Everything that runs, holds data, or builds images lives on GCP, in a single project development-485000 in asia-east1. The Terraform for this surface is in infrastructure/gcp/.

  • Compute: GKE cluster gke-tomoda with spot node pools. See infrastructure/gcp/gke.tf.
  • Network: A custom VPC gke-tomoda-vpc with secondary IP ranges for Pods and Services. See infrastructure/gcp/vpc.tf.
  • Data: CloudNativePG and Bitnami Redis both run inside the cluster — there is no Cloud SQL and no Memorystore. Photon runs in-cluster from an index hosted on GCS.
  • CI: Cloud Build hosts dev triggers (push to main, manual approval) and prod release triggers (semver tags, auto). See infrastructure/gcp/cloudbuild.tf.
  • Images: Artifact Registry in asia-east1 with separate tomoda-dev-repo and tomoda-prod-repo Docker repos. See infrastructure/gcp/registry.tf.
  • Backups: GCS bucket tomoda-db-backups-development-485000 is the destination for CNPG Barman WAL + base backups. 30-day lifecycle. See infrastructure/gcp/backup.tf.
  • Photon index storage: GCS bucket <project>-photon-index holds versioned Photon index tarballs. Public read, because the rtuszik/photon-docker image fetches over HTTP without auth. Manually provisioned, not Terraform-managed — see bootstrap doc. Detached from Terraform so a terraform destroy can never delete the ~$500 planet index.
  • Secrets: GCP Secret Manager holds application secrets.
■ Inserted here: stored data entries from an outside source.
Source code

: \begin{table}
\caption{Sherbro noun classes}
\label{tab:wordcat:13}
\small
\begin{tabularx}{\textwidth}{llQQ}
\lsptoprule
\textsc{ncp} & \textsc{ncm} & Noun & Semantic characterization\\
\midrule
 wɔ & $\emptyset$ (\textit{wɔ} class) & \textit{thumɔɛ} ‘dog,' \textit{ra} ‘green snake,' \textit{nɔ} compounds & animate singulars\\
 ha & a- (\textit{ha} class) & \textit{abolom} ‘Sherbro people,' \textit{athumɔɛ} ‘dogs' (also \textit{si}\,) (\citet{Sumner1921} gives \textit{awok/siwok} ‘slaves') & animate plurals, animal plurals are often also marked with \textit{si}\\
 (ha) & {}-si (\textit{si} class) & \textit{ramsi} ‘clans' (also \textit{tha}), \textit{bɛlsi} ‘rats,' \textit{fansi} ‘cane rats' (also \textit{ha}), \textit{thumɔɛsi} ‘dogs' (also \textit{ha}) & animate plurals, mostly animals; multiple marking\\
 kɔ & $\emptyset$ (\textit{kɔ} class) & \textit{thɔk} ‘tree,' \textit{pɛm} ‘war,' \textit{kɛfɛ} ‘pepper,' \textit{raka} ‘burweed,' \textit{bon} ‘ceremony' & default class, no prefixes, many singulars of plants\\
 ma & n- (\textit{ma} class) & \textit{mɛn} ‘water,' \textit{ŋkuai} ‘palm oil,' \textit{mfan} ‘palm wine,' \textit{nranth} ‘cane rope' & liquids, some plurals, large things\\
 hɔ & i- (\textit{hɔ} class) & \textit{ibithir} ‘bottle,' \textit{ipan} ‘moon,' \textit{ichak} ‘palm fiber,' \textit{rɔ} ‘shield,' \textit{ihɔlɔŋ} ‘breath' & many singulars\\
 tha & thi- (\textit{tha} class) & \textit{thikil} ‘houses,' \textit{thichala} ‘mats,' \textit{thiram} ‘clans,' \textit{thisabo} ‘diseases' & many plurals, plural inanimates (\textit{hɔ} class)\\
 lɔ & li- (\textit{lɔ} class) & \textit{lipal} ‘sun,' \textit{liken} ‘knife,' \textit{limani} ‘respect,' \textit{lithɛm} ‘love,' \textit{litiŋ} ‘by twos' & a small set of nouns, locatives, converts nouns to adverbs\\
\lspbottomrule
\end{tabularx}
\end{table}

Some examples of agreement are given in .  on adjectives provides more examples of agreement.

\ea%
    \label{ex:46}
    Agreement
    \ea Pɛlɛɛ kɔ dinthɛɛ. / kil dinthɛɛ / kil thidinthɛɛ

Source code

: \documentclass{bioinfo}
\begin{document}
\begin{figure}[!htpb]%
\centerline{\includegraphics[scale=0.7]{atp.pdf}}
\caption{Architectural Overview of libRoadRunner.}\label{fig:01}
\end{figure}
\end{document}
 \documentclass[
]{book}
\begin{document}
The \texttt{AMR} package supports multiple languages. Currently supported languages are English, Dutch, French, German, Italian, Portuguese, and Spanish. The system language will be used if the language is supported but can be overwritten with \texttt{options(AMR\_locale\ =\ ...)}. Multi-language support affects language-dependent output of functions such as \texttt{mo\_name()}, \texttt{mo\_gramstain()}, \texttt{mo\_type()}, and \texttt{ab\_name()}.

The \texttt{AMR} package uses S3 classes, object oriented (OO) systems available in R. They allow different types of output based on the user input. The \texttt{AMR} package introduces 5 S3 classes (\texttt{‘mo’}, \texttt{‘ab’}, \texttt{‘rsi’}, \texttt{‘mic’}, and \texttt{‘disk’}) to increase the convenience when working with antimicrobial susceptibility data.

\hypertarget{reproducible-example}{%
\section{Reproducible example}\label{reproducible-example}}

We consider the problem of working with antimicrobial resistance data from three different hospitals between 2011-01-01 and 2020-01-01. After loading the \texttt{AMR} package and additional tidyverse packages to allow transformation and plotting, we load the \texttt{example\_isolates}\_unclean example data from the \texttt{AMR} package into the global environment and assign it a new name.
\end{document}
Workload Identity binds K8s service accounts to GCP service accounts so pods can sync via External Secrets Operator without static credentials. See infrastructure/gcp/oauth.tf and scripts/setup-gcp-secrets.sh.
  • Auth: Argo CD's bundled Dex uses Google OAuth restricted to the tomoda.life hosted domain. See infrastructure/gcp/argocd.tf.

AWS — static assets and their CDN

AWS owns the static-asset pipeline and nothing else. The Terraform lives in infrastructure/aws/ and is operated per-environment with workspaces (default and dev).

  • Region: ap-northeast-1 (Tokyo).
  • Storage: S3 buckets tomoda-assets-dev and tomoda-assets-prod. All public access is blocked; only CloudFront can read via Origin Access Control. See infrastructure/aws/s3.tf.
  • CDN: A CloudFront distribution per environment, alias assets.tomoda.life (prod) or assets-dev.tomoda.life (dev). See infrastructure/aws/cloudfront.tf.
  • TLS: ACM certificate provisioned in us-east-1 (mandatory for CloudFront), validated via DNS records that this same Terraform writes into Cloudflare. See infrastructure/aws/acm.tf.

Why AWS for assets when GCP could do it

GCS + Cloud CDN would technically work. The S3+CloudFront stack was set up early and has not been a problem, so there has been no reason to migrate. See Decisions for the trade-off discussion.

Cloudflare — DNS only

Cloudflare hosts the tomoda.life zone. Every record set by Terraform or by external-dns uses proxied = false — Cloudflare's CDN and WAF are off. The role is pure name resolution plus ACM DNS validation.

There are two writers to the zone:

  • Terraform (infrastructure/aws/cloudflare.tf) writes the ACM validation records and the assets.* CNAME pointing at CloudFront.
  • external-dns, running in-cluster (k8s/envs/dev/sys/external-dns/values.yaml), watches Ingress and Service objects and syncs api.*, app.*, www.* (and their -dev siblings) and argo-app.* to Cloudflare records pointing at the Traefik LoadBalancer's external IP. It uses a txt registry with owner ID k8s-dev so it only touches records it created.

This split means: when you add a host to an Ingress in k8s/apps/tomoda/, external-dns writes the DNS record automatically. When you add a CloudFront distribution in infrastructure/aws/, Terraform writes its CNAME. The two do not overlap.

Putting it together

flowchart LR
    User([User])

    subgraph DNS[Cloudflare DNS]
        Z[tomoda.life zone<br/>proxied: false]
    end

    subgraph AWSBlock[AWS ap-northeast-1]
        CF[CloudFront]
        S3[(S3)]
    end

    subgraph GCPBlock[GCP asia-east1]
        LB[GCP External LB]
        GKE[GKE cluster]
        GCS[(GCS backups + photon)]
        AR[(Artifact Registry)]
        SM[(Secret Manager)]
        CB[Cloud Build]
    end

    User --> Z
    Z -.->|assets.*| CF
    Z -.->|api/app/www/argo-app.*| LB
    CF --> S3
    LB --> GKE
    GKE --> GCS
    GKE --> SM
    CB --> AR
    AR --> GKE

If you are deciding where a new piece of infrastructure goes, the rule of thumb is: anything that needs to be reached from inside the cluster — or that the cluster reaches out to — lives on GCP. Anything that serves cacheable assets to the public lives on AWS. DNS is Cloudflare's, full stop.